In questi casi infatti non si rileva una differenza sostanziale tra i livelli di coliformi ed enterobatteri presenti nella base gelato non pastorizzata e nel gelato finito pronto alla vendita, suggerendo che il gelato sia stato solo mescolato nel pastorizzatore, dove è avvenuta la contaminazione, ma che il processo termico di pastorizzazione non sia stato effettuato, in quanto l’operatore del laboratorio di analisi addetto al campionamento non era presente durante il processo e non si può avere la certezza che sia stata effettuata la pastorizzazione.

Si è concluso dunque che il problema della contaminazione del prodotto finale fosse dovuto ad una scarsa igiene dei macchinari, unita ad una non osservanza dei processi della catena di produzione indicati dalle buone pratiche di lavorazione e nel piano di autocontrollo.

L’utilizzo di materie prime di buona qualità microbiologica non garantisce dunque la salubrità del prodotto finale, poiché potrebbero verificarsi contaminazioni secondarie se

non vengono rispettate le condizioni igieniche generali del personale e dell’ambiente di lavoro.
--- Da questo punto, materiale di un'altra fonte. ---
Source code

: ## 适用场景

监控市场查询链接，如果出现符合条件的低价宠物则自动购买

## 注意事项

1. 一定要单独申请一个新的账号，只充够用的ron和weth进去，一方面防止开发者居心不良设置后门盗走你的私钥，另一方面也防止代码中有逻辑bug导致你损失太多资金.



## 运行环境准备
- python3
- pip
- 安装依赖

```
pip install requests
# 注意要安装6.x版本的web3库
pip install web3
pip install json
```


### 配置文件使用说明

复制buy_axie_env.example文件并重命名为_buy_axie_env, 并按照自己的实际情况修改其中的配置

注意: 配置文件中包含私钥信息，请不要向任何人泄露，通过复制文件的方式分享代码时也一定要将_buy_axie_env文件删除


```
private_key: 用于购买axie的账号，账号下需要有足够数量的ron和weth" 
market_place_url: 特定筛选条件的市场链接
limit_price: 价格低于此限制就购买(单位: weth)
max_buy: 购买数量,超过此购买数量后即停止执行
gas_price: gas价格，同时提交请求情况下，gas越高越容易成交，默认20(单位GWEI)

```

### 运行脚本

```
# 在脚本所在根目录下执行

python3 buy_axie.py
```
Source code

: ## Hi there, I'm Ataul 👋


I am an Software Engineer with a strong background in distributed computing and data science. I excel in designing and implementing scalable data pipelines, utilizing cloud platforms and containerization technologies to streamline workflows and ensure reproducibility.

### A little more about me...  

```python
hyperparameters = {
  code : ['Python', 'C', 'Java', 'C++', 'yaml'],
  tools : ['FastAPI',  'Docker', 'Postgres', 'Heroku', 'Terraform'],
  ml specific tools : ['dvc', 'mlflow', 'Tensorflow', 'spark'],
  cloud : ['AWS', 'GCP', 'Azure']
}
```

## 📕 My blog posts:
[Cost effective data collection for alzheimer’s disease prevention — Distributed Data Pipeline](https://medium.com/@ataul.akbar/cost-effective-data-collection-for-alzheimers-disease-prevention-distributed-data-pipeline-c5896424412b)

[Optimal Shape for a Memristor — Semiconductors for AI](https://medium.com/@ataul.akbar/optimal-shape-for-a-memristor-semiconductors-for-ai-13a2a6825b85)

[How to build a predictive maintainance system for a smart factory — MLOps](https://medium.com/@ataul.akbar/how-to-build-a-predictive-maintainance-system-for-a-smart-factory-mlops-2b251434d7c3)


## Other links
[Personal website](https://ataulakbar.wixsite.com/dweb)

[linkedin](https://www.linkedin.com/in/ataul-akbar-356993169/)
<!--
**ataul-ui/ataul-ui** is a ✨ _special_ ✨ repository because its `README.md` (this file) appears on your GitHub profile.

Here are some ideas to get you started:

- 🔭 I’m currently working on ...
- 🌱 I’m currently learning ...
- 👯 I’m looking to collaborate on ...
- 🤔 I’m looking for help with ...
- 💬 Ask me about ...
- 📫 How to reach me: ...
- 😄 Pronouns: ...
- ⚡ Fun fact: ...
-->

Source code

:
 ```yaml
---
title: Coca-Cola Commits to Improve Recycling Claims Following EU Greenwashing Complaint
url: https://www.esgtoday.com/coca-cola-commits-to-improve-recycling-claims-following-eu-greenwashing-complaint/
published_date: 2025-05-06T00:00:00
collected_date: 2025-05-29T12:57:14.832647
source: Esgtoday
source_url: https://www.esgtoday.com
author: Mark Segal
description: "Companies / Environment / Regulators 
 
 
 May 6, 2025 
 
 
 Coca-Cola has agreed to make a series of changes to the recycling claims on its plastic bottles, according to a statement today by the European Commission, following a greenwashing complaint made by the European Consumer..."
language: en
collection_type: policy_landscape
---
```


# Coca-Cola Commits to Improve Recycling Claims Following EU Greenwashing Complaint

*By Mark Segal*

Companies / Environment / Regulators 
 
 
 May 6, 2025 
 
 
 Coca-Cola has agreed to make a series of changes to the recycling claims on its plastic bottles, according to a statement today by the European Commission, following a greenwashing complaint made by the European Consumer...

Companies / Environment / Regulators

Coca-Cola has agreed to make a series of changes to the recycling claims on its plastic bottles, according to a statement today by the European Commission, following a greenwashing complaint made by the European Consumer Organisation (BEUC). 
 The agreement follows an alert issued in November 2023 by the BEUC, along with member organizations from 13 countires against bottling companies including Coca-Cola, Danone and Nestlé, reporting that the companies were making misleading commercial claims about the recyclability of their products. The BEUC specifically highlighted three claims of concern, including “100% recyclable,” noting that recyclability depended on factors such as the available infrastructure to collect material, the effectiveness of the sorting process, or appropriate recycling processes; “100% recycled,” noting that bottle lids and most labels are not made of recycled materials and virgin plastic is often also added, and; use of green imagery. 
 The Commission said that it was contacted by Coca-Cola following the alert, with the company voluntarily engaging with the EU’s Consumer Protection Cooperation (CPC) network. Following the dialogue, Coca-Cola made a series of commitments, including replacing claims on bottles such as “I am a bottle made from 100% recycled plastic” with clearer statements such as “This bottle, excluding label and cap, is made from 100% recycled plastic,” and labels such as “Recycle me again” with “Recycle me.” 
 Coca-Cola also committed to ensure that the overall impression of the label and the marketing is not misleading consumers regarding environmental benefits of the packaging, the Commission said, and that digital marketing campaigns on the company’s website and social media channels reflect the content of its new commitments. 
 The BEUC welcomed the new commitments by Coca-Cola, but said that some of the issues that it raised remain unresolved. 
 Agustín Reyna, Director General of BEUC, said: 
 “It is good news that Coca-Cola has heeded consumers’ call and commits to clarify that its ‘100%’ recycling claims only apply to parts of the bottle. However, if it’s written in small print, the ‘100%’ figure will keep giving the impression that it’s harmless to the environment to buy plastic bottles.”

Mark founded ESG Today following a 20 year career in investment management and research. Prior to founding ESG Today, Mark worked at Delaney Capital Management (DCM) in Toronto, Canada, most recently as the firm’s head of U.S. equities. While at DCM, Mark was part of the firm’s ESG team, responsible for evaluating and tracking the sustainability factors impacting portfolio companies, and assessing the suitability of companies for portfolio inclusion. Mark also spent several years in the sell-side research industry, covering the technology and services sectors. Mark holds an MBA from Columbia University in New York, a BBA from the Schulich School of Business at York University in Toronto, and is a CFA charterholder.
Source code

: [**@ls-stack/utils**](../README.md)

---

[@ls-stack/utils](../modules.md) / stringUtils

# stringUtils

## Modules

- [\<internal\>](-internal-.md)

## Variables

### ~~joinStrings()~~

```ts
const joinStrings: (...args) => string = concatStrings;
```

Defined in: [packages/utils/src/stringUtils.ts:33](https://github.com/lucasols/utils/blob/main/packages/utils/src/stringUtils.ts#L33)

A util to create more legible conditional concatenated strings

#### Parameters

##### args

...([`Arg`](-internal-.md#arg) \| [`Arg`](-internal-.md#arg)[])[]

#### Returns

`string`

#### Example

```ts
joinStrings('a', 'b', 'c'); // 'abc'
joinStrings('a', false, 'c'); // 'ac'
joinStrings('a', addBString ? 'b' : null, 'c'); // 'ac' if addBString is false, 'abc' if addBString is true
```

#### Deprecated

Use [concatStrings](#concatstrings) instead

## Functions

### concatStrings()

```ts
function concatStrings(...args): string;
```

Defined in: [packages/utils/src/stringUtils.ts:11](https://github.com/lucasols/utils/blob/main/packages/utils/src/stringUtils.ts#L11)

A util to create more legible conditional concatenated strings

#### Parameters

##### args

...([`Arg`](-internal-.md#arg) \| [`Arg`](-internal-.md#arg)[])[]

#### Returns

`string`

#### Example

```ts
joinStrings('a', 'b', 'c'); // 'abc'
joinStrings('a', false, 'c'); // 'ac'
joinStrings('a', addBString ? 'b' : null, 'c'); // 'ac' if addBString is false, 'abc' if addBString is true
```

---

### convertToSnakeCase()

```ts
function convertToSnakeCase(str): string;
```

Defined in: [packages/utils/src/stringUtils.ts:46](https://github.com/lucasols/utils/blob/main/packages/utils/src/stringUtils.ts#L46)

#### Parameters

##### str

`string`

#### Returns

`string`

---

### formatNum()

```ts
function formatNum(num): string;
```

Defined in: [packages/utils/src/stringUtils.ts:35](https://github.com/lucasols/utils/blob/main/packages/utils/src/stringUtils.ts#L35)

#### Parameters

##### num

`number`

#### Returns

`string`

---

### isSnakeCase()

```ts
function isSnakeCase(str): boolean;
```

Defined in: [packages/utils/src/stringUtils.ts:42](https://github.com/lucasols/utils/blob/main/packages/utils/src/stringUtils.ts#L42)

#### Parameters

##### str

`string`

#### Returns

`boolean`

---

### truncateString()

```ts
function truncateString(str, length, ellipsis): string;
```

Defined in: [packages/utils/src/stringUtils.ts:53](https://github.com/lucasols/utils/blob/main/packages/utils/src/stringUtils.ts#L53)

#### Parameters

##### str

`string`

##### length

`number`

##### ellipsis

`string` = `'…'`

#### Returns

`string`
Il tempo impiegato dal laboratorio di gelato considerato, per le operazioni di pulizia, disinfezione dei macchinari e pastorizzazione nel suo insieme è di quasi due ore. Queste operazioni agli occhi dell’operatore del settore alimentare possono dunque sembrare più uno spreco di tempo, che potrebbe essere utilizzato per massimizzare la produzione, che non la chiave per garantire la sicurezza del prodotto finale.

E’ stato importante, per ripristinare le condizioni igieniche dell’alimento, far comprendere agli addetti alla produzione l’importanza di ciascuna delle operazioni indicate nel manuale di autocontrollo, anche di quelle che, basandosi sulla loro esperienza, possono sembrare trascurabili.

I dati raccolti in questo elaborato evidenziano l'importanza della corretta applicazione dei principi dell'HACCP e del rispetto del piano di autocontrollo per la sicurezza microbiologica degli alimenti nell’industria alimentare.

La presenza di microrganismi nell’alimento può determinarne un’alterazione organolettica, ridurne la conservabilità e rappresentare un pericolo per la salute dei consumatori, specialmente delle fasce di popolazione più a rischio di contrarre malattie di origine alimentare.

L’esperto di nutrizione umana deve quindi essere una figura professionale che integra il team di lavoro per la gestione della sicurezza alimentare, in quanto il benessere e la salute della persona vengono salvaguardati e perseguiti anche tramite la salubrità dell’alimento. Infatti qualsiasi alimento deve essere esente da patogeni in quantità tali da presentare un pericolo per la salute, sia di altri microbi che possano alterarne le caratteristiche organolettiche e nutrizionali come indicato dalla legislazione europea e nazionale. Lo scienziato della nutrizione umana ha anche il ruolo di istruire gli operatori del settore alimentare sui principi di sicurezza alimentare e sui mezzi con cui essa può essere raggiunta, fornendo consulenza e assistenza nella realizzazione e mantenimento di un piano di autocontrollo adeguato alla gestione del rischio microbiologico.